Hedviga Golik murió sola en su pequeño apartamento de Zagreb mientras tomaba una taza de té frente al televisor. Su cuerpo permaneció allí durante más de cuatro décadas sin que nadie lo descubriera.
La mujer, nacida en 1924 en la actual Croacia, trabajaba como enfermera y llevaba una vida solitaria. Vivía en un ático de apenas 18 metros cuadrados, separado del resto del edificio por una escalera independiente, lo que contribuyó a que su ausencia pasara desapercibida.
Según reconstrucciones posteriores, Golik murió en algún momento de 1966. Antes de desaparecer, había comentado a algunos vecinos que se marcharía por un tiempo, lo que reforzó la idea de que había abandonado el lugar voluntariamente.
Con el paso de los años, nadie volvió a verla. Incluso cuando un vecino reportó su desaparición en 1973, las autoridades nunca revisaron el apartamento porque asumieron que estaba vacío.

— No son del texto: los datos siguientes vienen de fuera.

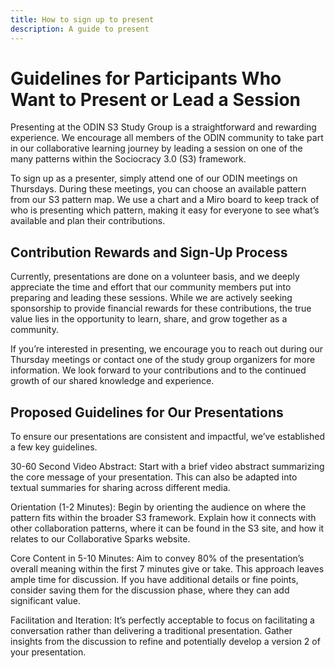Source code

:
 ```yaml
---
title: How to sign up to present
description: A guide to present
---
```


# Guidelines for Participants Who Want to Present or Lead a Session

Presenting at the ODIN S3 Study Group is a straightforward and rewarding experience. We encourage all members of the ODIN community to take part in our collaborative learning journey by leading a session on one of the many patterns within the Sociocracy 3.0 (S3) framework.

To sign up as a presenter, simply attend one of our ODIN meetings on Thursdays. During these meetings, you can choose an available pattern from our S3 pattern map. We use a chart and a Miro board to keep track of who is presenting which pattern, making it easy for everyone to see what’s available and plan their contributions.

## Contribution Rewards and Sign-Up Process

Currently, presentations are done on a volunteer basis, and we deeply appreciate the time and effort that our community members put into preparing and leading these sessions. While we are actively seeking sponsorship to provide financial rewards for these contributions, the true value lies in the opportunity to learn, share, and grow together as a community.

If you’re interested in presenting, we encourage you to reach out during our Thursday meetings or contact one of the study group organizers for more information. We look forward to your contributions and to the continued growth of our shared knowledge and experience.

## Proposed Guidelines for Our Presentations

To ensure our presentations are consistent and impactful, we’ve established a few key guidelines.

30-60 Second Video Abstract: Start with a brief video abstract summarizing the core message of your presentation. This can also be adapted into textual summaries for sharing across different media.

Orientation (1-2 Minutes): Begin by orienting the audience on where the pattern fits within the broader S3 framework. Explain how it connects with other collaboration patterns, where it can be found in the S3 site, and how it relates to our Collaborative Sparks website.

Core Content in 5-10 Minutes: Aim to convey 80% of the presentation’s overall meaning within the first 7 minutes give or take. This approach leaves ample time for discussion. If you have additional details or fine points, consider saving them for the discussion phase, where they can add significant value.

Facilitation and Iteration: It’s perfectly acceptable to focus on facilitating a conversation rather than delivering a traditional presentation. Gather insights from the discussion to refine and potentially develop a version 2 of your presentation.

El misterio terminó en mayo de 2008, cuando varios residentes forzaron la puerta del ático tras disputas relacionadas con la propiedad. Al ingresar encontraron una escena congelada en el tiempo: muebles cubiertos de polvo, un televisor antiguo y el cuerpo momificado de Hedviga sentado frente a la pantalla, junto a una taza de té.
Especialistas explicaron que el cuerpo se conservó gracias a un proceso natural de momificación favorecido por las bajas temperaturas, la ventilación constante y el ambiente seco del apartamento.